_Supplied information_
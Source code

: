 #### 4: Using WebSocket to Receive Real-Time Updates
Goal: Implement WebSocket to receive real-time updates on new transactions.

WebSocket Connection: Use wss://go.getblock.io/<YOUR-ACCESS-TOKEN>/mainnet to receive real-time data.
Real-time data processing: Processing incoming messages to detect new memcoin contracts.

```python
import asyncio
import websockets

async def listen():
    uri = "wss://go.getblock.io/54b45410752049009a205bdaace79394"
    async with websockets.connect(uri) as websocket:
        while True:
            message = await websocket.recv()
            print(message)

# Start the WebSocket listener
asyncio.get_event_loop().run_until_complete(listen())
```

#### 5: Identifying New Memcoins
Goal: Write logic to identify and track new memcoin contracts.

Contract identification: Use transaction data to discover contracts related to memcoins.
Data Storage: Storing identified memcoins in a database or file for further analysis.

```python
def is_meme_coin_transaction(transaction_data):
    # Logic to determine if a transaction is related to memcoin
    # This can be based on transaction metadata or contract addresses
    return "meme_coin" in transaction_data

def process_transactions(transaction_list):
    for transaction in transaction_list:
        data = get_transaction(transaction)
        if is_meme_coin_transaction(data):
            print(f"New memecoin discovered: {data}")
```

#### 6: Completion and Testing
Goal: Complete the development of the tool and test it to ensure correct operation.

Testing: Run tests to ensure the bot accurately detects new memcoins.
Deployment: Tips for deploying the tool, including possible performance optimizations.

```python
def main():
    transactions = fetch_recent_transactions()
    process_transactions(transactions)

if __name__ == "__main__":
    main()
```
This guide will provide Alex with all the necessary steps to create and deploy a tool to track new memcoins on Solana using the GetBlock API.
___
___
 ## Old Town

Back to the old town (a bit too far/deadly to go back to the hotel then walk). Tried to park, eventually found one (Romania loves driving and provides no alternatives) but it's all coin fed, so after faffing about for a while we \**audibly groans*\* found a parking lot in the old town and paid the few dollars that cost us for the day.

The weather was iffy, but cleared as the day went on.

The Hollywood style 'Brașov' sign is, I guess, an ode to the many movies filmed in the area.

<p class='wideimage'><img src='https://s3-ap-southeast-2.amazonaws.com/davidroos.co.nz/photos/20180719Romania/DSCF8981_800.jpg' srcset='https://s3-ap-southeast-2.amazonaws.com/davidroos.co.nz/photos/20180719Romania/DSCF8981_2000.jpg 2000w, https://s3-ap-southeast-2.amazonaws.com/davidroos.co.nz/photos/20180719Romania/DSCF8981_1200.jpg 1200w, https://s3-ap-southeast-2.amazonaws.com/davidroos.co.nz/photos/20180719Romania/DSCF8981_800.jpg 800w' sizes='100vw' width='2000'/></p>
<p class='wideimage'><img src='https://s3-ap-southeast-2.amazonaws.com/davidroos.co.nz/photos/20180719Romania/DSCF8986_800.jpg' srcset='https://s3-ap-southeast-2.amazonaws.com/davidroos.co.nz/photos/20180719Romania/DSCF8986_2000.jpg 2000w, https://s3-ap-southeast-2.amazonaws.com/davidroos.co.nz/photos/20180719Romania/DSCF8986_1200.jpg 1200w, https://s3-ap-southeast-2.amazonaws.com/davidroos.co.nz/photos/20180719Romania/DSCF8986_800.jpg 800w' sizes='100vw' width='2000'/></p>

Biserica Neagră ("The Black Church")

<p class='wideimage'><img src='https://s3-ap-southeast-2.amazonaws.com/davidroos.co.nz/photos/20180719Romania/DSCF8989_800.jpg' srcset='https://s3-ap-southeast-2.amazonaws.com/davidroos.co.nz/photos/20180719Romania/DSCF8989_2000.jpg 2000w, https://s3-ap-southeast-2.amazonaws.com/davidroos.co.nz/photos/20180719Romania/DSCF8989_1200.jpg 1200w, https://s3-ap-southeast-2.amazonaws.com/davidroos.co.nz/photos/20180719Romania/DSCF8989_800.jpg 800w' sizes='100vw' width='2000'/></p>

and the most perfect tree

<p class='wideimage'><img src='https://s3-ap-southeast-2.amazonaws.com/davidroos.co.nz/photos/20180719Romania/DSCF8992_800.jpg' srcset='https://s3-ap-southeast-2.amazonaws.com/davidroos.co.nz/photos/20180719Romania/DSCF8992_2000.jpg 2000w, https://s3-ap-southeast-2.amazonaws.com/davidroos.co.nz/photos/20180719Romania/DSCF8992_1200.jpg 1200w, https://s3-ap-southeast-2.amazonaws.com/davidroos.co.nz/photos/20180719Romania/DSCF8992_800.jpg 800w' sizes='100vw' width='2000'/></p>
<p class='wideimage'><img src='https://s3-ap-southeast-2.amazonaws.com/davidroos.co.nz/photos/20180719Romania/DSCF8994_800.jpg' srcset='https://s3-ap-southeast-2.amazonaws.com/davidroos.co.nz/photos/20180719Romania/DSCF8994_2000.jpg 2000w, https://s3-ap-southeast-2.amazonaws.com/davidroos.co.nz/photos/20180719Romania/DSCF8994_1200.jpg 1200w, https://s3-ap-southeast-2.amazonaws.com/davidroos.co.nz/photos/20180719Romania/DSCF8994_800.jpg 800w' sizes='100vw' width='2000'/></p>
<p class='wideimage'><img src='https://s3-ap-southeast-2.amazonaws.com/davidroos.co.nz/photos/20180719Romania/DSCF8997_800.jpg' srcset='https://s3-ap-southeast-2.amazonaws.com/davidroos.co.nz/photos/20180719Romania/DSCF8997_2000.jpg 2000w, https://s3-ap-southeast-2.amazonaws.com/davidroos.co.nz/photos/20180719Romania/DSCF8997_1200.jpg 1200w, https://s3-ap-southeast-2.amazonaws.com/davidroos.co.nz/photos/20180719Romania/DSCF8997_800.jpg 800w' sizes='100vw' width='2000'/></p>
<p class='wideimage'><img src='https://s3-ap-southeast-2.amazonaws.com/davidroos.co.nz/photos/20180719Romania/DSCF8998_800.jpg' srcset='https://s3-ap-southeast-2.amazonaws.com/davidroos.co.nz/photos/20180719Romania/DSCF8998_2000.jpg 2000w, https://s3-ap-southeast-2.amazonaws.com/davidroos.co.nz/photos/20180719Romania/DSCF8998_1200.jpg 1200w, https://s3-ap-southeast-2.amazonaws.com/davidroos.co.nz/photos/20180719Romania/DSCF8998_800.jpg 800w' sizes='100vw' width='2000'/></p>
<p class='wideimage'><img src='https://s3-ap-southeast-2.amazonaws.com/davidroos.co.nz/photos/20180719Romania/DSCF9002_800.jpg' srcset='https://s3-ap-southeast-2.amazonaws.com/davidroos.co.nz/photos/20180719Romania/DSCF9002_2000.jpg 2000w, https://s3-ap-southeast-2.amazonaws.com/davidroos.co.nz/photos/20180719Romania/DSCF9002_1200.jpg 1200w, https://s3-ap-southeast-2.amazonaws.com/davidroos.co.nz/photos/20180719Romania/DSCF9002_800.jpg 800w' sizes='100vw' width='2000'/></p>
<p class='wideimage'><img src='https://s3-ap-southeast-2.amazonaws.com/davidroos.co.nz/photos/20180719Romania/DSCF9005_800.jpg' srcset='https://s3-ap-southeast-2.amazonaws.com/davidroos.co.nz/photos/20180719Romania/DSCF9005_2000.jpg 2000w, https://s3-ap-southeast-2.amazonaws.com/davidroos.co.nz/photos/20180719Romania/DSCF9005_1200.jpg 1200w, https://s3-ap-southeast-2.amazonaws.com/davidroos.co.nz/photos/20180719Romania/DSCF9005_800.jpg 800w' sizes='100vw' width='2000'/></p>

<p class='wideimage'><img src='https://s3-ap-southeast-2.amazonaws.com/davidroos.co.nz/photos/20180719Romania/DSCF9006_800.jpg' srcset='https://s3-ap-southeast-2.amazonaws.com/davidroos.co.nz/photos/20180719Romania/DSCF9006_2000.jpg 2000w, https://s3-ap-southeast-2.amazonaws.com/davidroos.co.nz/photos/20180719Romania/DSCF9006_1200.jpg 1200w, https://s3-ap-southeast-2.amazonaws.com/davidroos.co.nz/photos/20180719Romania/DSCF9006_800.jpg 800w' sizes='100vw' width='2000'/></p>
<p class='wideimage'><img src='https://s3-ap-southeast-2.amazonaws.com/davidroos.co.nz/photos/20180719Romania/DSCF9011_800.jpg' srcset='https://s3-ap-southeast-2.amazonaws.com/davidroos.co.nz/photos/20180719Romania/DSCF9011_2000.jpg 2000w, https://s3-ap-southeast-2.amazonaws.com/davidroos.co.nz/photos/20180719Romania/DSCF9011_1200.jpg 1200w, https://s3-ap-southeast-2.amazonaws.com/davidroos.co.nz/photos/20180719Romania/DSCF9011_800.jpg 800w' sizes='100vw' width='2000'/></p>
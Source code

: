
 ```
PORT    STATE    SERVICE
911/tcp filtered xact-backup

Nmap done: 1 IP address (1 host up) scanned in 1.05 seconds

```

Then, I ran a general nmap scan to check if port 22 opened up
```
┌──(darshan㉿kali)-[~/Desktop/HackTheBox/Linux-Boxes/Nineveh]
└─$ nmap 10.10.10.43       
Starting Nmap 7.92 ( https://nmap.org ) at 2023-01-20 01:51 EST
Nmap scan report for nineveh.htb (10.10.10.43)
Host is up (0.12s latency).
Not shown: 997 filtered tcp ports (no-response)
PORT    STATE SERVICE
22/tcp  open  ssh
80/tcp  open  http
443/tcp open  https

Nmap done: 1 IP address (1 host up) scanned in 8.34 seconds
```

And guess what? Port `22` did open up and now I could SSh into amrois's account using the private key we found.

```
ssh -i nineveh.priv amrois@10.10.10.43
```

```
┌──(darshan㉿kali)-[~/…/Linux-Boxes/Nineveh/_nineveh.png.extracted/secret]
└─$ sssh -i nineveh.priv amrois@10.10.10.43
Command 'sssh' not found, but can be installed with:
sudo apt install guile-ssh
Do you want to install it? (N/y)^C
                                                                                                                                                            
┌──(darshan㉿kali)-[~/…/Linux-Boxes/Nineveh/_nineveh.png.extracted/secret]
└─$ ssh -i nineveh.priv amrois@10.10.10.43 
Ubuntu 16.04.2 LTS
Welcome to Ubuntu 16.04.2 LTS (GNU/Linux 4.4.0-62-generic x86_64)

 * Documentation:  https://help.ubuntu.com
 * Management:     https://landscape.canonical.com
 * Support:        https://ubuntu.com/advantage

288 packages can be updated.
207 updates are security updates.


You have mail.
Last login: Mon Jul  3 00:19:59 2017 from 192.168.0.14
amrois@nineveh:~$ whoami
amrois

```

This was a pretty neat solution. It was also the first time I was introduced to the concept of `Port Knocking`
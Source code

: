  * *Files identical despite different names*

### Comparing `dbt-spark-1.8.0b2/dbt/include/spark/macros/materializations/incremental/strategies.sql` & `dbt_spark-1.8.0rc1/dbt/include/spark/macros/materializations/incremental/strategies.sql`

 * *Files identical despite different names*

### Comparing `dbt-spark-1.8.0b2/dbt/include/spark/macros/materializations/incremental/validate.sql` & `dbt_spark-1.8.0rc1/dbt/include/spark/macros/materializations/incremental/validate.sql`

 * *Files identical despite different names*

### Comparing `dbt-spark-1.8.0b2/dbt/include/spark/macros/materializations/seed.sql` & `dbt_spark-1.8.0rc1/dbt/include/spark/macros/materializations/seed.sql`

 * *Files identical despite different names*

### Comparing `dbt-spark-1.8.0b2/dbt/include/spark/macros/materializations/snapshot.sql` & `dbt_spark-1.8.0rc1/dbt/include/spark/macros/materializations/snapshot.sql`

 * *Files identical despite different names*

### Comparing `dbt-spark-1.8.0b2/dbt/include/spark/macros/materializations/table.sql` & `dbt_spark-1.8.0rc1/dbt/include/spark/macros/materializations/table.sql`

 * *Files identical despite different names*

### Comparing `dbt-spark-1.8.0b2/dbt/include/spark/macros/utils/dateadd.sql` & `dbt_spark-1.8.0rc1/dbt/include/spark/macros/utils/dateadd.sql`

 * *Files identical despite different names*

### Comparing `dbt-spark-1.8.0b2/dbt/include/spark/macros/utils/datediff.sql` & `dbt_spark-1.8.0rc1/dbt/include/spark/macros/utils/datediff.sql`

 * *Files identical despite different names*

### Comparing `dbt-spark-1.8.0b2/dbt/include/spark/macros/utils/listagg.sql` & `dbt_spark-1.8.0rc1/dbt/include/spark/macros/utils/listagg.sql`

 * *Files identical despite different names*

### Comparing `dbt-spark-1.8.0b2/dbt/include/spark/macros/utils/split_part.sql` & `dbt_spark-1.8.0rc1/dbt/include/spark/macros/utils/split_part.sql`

_What the exercise asks_
Up to and including the line with "#### 6: Completion and Testing", repeat the entries exactly, beginning at their first line.

_Solution below_
Source code

: #### 4: Using WebSocket to Receive Real-Time Updates
Goal: Implement WebSocket to receive real-time updates on new transactions.

WebSocket Connection: Use wss://go.getblock.io/<YOUR-ACCESS-TOKEN>/mainnet to receive real-time data.
Real-time data processing: Processing incoming messages to detect new memcoin contracts.

```python
import asyncio
import websockets

async def listen():
    uri = "wss://go.getblock.io/54b45410752049009a205bdaace79394"
    async with websockets.connect(uri) as websocket:
        while True:
            message = await websocket.recv()
            print(message)

# Start the WebSocket listener
asyncio.get_event_loop().run_until_complete(listen())
```

#### 5: Identifying New Memcoins
Goal: Write logic to identify and track new memcoin contracts.

Contract identification: Use transaction data to discover contracts related to memcoins.
Data Storage: Storing identified memcoins in a database or file for further analysis.

```python
def is_meme_coin_transaction(transaction_data):
    # Logic to determine if a transaction is related to memcoin
    # This can be based on transaction metadata or contract addresses
    return "meme_coin" in transaction_data

def process_transactions(transaction_list):
    for transaction in transaction_list:
        data = get_transaction(transaction)
        if is_meme_coin_transaction(data):
            print(f"New memecoin discovered: {data}")
```

#### 6: Completion and Testing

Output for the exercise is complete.